BEGIN DATASET RECORDS

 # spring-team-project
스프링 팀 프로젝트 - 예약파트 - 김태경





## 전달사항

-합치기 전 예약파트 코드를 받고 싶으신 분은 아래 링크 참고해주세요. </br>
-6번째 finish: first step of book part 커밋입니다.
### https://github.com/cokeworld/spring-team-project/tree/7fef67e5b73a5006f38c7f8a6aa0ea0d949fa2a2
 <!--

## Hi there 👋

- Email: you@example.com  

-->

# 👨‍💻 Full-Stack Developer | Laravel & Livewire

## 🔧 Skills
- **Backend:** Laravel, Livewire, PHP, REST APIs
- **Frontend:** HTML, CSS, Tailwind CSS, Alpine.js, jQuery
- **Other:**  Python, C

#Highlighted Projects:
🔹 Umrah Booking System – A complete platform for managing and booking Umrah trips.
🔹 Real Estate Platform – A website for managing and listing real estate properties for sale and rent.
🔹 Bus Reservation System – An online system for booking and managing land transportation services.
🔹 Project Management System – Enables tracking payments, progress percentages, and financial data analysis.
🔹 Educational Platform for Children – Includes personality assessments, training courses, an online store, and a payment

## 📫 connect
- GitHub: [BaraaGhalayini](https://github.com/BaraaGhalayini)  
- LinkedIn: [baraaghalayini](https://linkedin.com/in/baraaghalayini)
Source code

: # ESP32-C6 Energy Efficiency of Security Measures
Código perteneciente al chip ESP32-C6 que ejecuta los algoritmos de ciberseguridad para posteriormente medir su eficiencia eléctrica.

END DATASET RECORDS

GOAL OF THE EXERCISE
Count the lines of the entries that hold the string "Laravel", then state that number and nothing more.

ANSWER TO THE EXERCISE
2